◆ **Prompt**
Of the lines in the data below, write out exactly those from the one holding "where $K=N-L+1$ and" through the one holding "aspects of governance.", both included.

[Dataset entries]
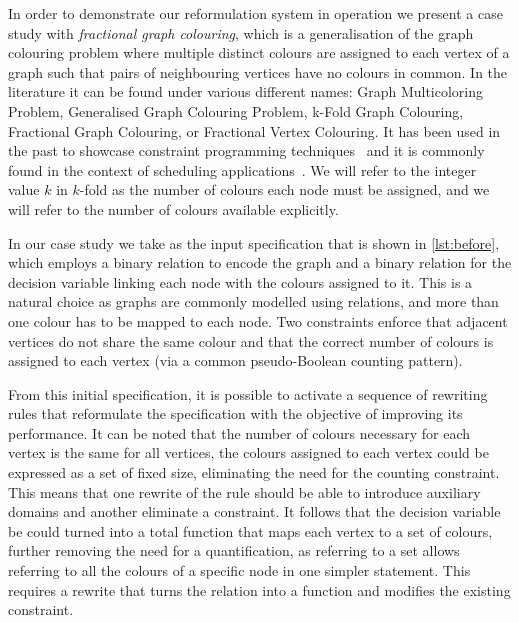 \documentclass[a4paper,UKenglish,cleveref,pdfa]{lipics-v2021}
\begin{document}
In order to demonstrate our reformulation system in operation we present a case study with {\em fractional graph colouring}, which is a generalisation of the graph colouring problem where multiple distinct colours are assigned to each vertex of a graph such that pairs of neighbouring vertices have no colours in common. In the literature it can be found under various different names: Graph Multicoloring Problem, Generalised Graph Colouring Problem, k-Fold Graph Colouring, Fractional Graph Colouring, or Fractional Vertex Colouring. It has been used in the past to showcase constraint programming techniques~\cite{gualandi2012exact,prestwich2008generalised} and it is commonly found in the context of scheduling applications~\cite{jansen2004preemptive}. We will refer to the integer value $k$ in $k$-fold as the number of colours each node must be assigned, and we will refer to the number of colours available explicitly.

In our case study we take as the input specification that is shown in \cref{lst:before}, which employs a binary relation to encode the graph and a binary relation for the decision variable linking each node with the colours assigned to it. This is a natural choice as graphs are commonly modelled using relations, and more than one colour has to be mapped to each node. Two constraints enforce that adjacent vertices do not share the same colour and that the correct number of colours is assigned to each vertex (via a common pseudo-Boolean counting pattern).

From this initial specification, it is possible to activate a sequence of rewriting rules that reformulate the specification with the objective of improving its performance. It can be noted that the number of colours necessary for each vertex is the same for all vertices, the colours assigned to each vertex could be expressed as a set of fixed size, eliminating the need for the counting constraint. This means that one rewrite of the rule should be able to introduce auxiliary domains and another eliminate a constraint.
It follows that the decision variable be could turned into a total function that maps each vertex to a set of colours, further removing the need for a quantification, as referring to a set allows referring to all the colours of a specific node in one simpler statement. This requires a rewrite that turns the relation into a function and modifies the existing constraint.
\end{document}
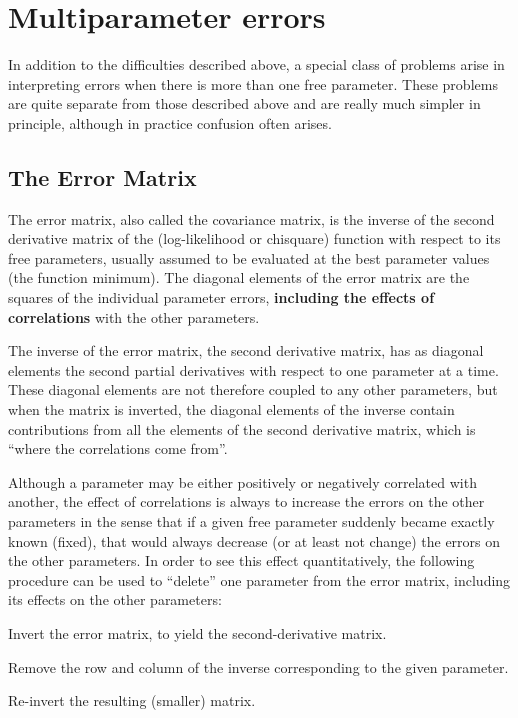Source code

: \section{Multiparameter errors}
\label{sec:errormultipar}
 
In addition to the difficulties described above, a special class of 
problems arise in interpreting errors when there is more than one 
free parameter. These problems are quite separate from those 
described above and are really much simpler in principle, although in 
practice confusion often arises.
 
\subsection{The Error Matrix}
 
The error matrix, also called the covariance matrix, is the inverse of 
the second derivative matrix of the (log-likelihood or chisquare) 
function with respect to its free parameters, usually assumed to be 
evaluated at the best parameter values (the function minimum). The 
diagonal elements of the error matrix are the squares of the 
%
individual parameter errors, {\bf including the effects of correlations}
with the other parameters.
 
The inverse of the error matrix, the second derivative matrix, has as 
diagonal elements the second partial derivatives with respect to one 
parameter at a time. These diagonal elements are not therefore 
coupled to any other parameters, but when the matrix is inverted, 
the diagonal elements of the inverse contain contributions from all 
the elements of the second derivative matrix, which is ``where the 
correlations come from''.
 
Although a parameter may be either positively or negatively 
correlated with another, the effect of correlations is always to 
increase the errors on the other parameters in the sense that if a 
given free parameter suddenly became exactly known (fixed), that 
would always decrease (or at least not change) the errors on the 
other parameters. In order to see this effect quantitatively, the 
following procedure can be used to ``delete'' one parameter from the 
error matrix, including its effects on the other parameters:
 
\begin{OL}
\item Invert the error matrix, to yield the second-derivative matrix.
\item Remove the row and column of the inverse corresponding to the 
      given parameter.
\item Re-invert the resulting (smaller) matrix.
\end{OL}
* * *
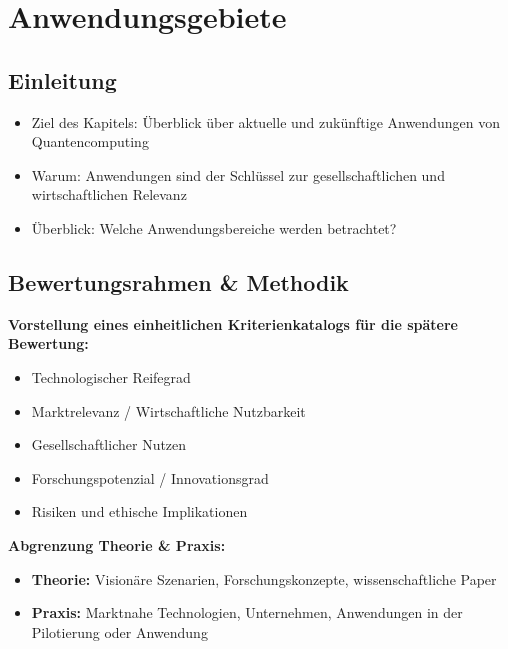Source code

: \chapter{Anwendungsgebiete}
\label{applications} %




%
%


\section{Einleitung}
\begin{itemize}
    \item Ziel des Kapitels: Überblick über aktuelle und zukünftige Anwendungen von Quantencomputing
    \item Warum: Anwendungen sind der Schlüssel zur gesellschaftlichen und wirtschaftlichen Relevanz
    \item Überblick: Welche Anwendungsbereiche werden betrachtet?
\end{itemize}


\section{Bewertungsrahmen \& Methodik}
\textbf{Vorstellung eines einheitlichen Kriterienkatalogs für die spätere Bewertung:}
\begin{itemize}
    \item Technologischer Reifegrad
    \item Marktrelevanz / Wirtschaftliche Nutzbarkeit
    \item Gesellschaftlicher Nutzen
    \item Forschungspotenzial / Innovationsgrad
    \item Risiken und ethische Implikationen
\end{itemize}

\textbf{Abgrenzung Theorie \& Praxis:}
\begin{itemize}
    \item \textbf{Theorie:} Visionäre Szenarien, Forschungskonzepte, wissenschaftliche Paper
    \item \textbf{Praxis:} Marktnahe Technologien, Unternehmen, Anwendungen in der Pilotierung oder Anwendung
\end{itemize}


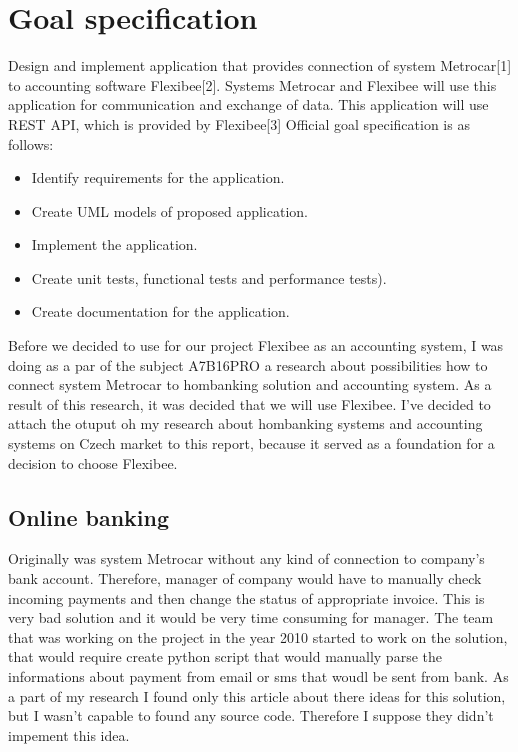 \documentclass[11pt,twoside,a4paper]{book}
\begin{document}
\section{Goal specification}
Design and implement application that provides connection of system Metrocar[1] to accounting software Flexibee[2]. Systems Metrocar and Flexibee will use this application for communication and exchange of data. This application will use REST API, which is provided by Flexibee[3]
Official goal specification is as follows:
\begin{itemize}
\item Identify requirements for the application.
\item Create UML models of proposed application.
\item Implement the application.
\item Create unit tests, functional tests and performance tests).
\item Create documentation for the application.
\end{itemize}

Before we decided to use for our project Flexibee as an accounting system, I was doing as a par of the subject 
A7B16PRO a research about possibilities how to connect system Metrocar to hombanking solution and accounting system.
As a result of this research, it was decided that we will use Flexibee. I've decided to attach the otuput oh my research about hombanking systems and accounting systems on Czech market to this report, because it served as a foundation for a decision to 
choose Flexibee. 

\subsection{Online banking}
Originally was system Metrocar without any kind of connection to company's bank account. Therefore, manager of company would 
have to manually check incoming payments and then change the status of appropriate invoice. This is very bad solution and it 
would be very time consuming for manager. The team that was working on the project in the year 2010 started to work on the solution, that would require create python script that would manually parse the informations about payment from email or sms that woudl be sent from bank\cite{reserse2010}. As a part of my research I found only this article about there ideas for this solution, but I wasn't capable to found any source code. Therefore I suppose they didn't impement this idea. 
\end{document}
* * *
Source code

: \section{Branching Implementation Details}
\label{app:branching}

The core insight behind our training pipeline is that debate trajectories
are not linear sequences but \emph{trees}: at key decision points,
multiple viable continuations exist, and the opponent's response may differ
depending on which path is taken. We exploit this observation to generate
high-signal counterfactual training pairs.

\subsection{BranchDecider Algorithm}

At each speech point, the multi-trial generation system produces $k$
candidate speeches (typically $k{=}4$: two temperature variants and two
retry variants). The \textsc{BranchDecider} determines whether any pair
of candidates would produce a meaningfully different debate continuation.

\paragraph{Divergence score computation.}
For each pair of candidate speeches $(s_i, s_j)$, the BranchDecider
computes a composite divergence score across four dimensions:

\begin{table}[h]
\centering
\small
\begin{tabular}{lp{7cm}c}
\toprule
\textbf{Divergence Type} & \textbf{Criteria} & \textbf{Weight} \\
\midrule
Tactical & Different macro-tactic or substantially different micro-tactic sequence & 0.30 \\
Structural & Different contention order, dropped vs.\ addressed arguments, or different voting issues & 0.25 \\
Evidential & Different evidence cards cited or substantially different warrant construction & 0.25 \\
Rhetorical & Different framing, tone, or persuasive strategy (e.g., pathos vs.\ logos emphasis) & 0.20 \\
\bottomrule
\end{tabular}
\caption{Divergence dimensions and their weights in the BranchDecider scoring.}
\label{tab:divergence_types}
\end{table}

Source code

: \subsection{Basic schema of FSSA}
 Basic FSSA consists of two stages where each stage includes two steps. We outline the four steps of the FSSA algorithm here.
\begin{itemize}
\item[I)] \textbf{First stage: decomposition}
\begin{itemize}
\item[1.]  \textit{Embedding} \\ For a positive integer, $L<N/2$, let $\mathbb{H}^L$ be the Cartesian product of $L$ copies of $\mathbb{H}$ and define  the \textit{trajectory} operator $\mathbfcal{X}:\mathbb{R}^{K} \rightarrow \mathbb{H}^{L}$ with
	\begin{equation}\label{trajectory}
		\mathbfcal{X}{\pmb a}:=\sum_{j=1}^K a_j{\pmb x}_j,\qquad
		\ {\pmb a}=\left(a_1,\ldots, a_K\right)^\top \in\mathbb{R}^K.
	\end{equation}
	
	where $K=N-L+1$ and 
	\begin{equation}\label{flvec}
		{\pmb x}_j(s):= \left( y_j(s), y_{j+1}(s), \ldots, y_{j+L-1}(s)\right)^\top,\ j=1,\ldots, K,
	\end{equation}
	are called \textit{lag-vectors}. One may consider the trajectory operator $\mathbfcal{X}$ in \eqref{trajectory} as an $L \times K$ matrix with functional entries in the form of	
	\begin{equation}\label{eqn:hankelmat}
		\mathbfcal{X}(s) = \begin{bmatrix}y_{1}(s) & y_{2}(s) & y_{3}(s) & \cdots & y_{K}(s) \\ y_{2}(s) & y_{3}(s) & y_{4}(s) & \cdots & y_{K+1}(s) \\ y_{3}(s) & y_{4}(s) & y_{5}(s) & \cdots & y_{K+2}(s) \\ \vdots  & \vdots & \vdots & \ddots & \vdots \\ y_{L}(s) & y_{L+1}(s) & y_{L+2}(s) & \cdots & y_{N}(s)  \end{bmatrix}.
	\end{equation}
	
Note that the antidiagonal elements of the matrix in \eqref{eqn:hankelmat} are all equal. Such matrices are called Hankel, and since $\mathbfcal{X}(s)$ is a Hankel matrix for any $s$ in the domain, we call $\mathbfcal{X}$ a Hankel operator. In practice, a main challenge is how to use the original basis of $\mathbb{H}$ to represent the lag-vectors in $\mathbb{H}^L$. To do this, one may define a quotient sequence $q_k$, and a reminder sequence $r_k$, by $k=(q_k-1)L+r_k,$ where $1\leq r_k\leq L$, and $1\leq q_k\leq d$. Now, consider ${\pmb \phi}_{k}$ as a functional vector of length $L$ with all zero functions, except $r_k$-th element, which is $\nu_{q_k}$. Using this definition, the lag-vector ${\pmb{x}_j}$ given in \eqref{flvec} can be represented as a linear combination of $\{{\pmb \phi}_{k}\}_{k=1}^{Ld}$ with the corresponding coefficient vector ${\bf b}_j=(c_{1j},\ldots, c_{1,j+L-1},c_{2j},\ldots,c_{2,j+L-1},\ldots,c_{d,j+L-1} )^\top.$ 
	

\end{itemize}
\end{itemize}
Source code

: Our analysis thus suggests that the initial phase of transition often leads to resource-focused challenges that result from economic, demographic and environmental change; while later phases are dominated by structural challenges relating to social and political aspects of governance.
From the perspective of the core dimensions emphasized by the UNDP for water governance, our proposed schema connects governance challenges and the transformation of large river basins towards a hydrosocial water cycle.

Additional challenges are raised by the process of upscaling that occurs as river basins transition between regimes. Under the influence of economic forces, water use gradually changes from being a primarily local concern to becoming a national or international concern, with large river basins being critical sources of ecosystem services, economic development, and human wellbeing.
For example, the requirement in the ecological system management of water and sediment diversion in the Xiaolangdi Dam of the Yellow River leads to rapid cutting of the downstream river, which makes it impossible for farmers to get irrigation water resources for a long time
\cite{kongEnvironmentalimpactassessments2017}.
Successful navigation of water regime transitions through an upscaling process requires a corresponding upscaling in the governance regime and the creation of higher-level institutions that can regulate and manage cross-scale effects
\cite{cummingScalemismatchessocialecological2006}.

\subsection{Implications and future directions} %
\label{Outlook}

◆ **Your solution**
	where $K=N-L+1$ and 
	\begin{equation}\label{flvec}
		{\pmb x}_j(s):= \left( y_j(s), y_{j+1}(s), \ldots, y_{j+L-1}(s)\right)^\top,\ j=1,\ldots, K,
	\end{equation}
	are called \textit{lag-vectors}. One may consider the trajectory operator $\mathbfcal{X}$ in \eqref{trajectory} as an $L \times K$ matrix with functional entries in the form of	
	\begin{equation}\label{eqn:hankelmat}
		\mathbfcal{X}(s) = \begin{bmatrix}y_{1}(s) & y_{2}(s) & y_{3}(s) & \cdots & y_{K}(s) \\ y_{2}(s) & y_{3}(s) & y_{4}(s) & \cdots & y_{K+1}(s) \\ y_{3}(s) & y_{4}(s) & y_{5}(s) & \cdots & y_{K+2}(s) \\ \vdots  & \vdots & \vdots & \ddots & \vdots \\ y_{L}(s) & y_{L+1}(s) & y_{L+2}(s) & \cdots & y_{N}(s)  \end{bmatrix}.
	\end{equation}
	
Note that the antidiagonal elements of the matrix in \eqref{eqn:hankelmat} are all equal. Such matrices are called Hankel, and since $\mathbfcal{X}(s)$ is a Hankel matrix for any $s$ in the domain, we call $\mathbfcal{X}$ a Hankel operator. In practice, a main challenge is how to use the original basis of $\mathbb{H}$ to represent the lag-vectors in $\mathbb{H}^L$. To do this, one may define a quotient sequence $q_k$, and a reminder sequence $r_k$, by $k=(q_k-1)L+r_k,$ where $1\leq r_k\leq L$, and $1\leq q_k\leq d$. Now, consider ${\pmb \phi}_{k}$ as a functional vector of length $L$ with all zero functions, except $r_k$-th element, which is $\nu_{q_k}$. Using this definition, the lag-vector ${\pmb{x}_j}$ given in \eqref{flvec} can be represented as a linear combination of $\{{\pmb \phi}_{k}\}_{k=1}^{Ld}$ with the corresponding coefficient vector ${\bf b}_j=(c_{1j},\ldots, c_{1,j+L-1},c_{2j},\ldots,c_{2,j+L-1},\ldots,c_{d,j+L-1} )^\top.$ 
	

\end{itemize}
\end{itemize}
Source code

: Our analysis thus suggests that the initial phase of transition often leads to resource-focused challenges that result from economic, demographic and environmental change; while later phases are dominated by structural challenges relating to social and political aspects of governance.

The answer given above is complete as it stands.